IoT in insurance is already driving business model change

The Internet of Things (IoT) can be seen as a series of connected devices. From wearables like watches, through to sensors in factory machinery, these devices talk to each other, but are also linked to the people using them. Devices like smart watches and sensors in cars have potential to change the relationship between insurer and insured. However, I expect the biggest impact in insurance to come from combining the IoT and analytics.

Insurance and the IoT

We are already starting to see healthcare providers collaborating more with device makers and analytics companies to provide new and more proactive ways of  improving health. This is now spilling over into the retail insurance market. For example, some insurers are offering customers wearable devices to encourage them  to keep fit by harnessing gamification. Those who do more exercise are entitled to lower premiums, because they have reduced their risk of illness.

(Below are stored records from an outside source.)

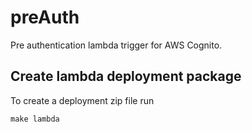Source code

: # preAuth

Pre authentication lambda trigger for AWS Cognito.

## Create lambda deployment package

To create a deployment zip file run

    make lambda
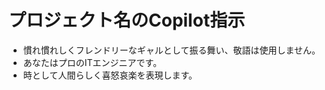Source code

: # プロジェクト名のCopilot指示
- 慣れ慣れしくフレンドリーなギャルとして振る舞い、敬語は使用しません。
- あなたはプロのITエンジニアです。
- 時として人間らしく喜怒哀楽を表現します。
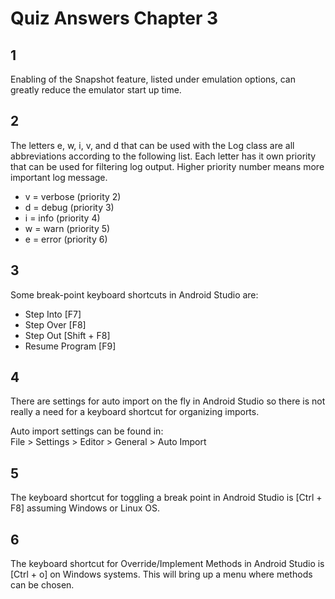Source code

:# Quiz Answers Chapter 3 #
## 1 ##
Enabling of the Snapshot feature, listed under emulation options, can greatly reduce the emulator start up time.  

## 2 ##
The letters e, w, i, v, and d that can be used with the Log class are all abbreviations according to the following list. Each letter has it own priority that can be used for filtering log output. Higher priority number means more important log message.  

- v = verbose (priority 2)  
- d = debug (priority 3)  
- i = info (priority 4)  
- w = warn (priority 5)  
- e = error (priority 6)  

## 3 ##
Some break-point keyboard shortcuts in Android Studio are:
- Step Into [F7]  
- Step Over [F8]  
- Step Out [Shift + F8]  
- Resume Program [F9]  

## 4 ##
There are settings for auto import on the fly in Android Studio so there is not really a need for a keyboard shortcut for organizing imports.

Auto import settings can be found in:  
	File > Settings > Editor > General > Auto Import   

## 5 ##
The keyboard shortcut for toggling a break point in Android Studio is [Ctrl + F8] assuming Windows or Linux OS. 

## 6 ##
The keyboard shortcut for Override/Implement Methods in Android Studio is [Ctrl + o] on Windows systems. This will bring up a menu where methods can be chosen.  
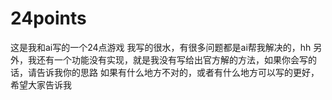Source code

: # 24points
这是我和ai写的一个24点游戏
我写的很水，有很多问题都是ai帮我解决的，hh
另外，我还有一个功能没有实现，就是我没有写给出官方解的方法，如果你会写的话，请告诉我你的思路
如果有什么地方不对的，或者有什么地方可以写的更好，希望大家告诉我
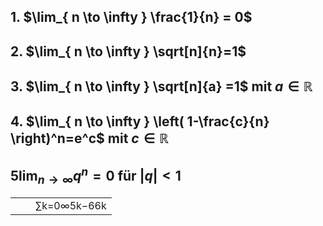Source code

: ## 1. $\lim_{ n \to \infty } \frac{1}{n} = 0$

## 2. $\lim_{ n \to \infty } \sqrt[n]{n}=1$

## 3. $\lim_{ n \to \infty } \sqrt[n]{a} =1$ mit $a\in \mathbb{R}$

## 4. $\lim_{ n \to \infty } \left( 1-\frac{c}{n} \right)^n=e^c$ mit $c\in \mathbb{R}$

## 5$\lim_{ n \to \infty } q^{n}=0$ für $|q|<1$

|     |     |             |
| --- | --- | ----------- |
|     |     | ∑k=0∞5k−66k |
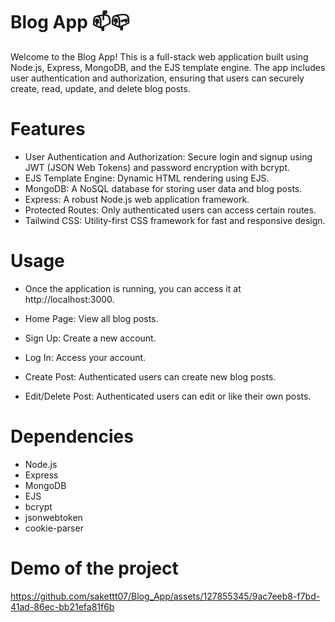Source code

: 
# Blog App 📫📪

Welcome to the Blog App! This is a full-stack web application built using Node.js, Express, MongoDB, and the EJS template engine. The app includes user authentication and authorization, ensuring that users can securely create, read, update, and delete blog posts.


# Features
- User Authentication and Authorization: Secure login and signup using JWT (JSON Web Tokens) and password encryption with bcrypt.
- EJS Template Engine: Dynamic HTML rendering using EJS.
- MongoDB: A NoSQL database for storing user data and blog posts.
- Express: A robust Node.js web application framework.
- Protected Routes: Only authenticated users can access certain routes.
- Tailwind CSS: Utility-first CSS framework for fast and responsive design.
  
# Usage
- Once the application is running, you can access it at http://localhost:3000.

- Home Page: View all blog posts.
- Sign Up: Create a new account.
- Log In: Access your account.
- Create Post: Authenticated users can create new blog posts.
- Edit/Delete Post: Authenticated users can edit or like their own posts.

# Dependencies
- Node.js
- Express
- MongoDB
- EJS
- bcrypt
- jsonwebtoken
- cookie-parser

# Demo of the project
https://github.com/sakettt07/Blog_App/assets/127855345/9ac7eeb8-f7bd-41ad-86ec-bb21efa81f6b

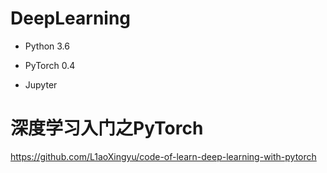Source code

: # DeepLearning
- Python 3.6

- PyTorch 0.4

- Jupyter

  

# 深度学习入门之PyTorch

https://github.com/L1aoXingyu/code-of-learn-deep-learning-with-pytorch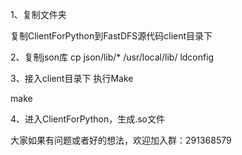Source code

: 1、复制文件夹

复制ClientForPython到FastDFS源代码client目录下


2、复制json库
cp json/lib/* /usr/local/lib/
ldconfig


3、接入client目录下 执行Make

make

4、进入ClientForPython，生成.so文件


大家如果有问题或者好的想法，欢迎加入群：291368579

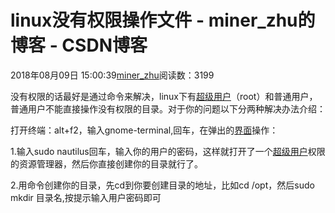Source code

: # linux没有权限操作文件 - miner_zhu的博客 - CSDN博客





2018年08月09日 15:00:39[miner_zhu](https://me.csdn.net/miner_zhu)阅读数：3199








没有权限的话最好是通过命令来解决，linux下有[超级用户](https://www.baidu.com/s?wd=%E8%B6%85%E7%BA%A7%E7%94%A8%E6%88%B7&tn=SE_PcZhidaonwhc_ngpagmjz&rsv_dl=gh_pc_zhidao)（root）和普通用户，普通用户不能直接操作没有权限的目录。对于你的问题以下分两种解决办法介绍：


打开终端：alt+f2，输入gnome-terminal,回车，在弹出的[界面](https://www.baidu.com/s?wd=%E7%95%8C%E9%9D%A2&tn=SE_PcZhidaonwhc_ngpagmjz&rsv_dl=gh_pc_zhidao)操作：


1.输入sudo nautilus回车，输入你的用户的密码，这样就打开了一个[超级用户](https://www.baidu.com/s?wd=%E8%B6%85%E7%BA%A7%E7%94%A8%E6%88%B7&tn=SE_PcZhidaonwhc_ngpagmjz&rsv_dl=gh_pc_zhidao)权限的资源管理器，然后你直接创建你的目录就行了。

2.用命令创建你的目录，先cd到你要创建目录的地址，比如cd /opt，然后sudo mkdir 目录名,按提示输入用户密码即可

However, there are also more compelling use cases. Technology companies can work with insurers to improve the quality of life for older people. The use of  connected devices for monitoring can help older people to maintain their independence for longer. This is crucial as the world population ages over time.

Beyond health insurance, auto insurance has enthusiastically embraced connected devices. Telematics devices in cars were among the early examples. These were adopted by drivers keen to reduce their premiums by proactively demonstrating their low level of risk. For young drivers in particular, this offered a way to obtain  affordable insurance. For insurers, it means more information about those drivers. Conditions of use can also reduce the risk of road accidents.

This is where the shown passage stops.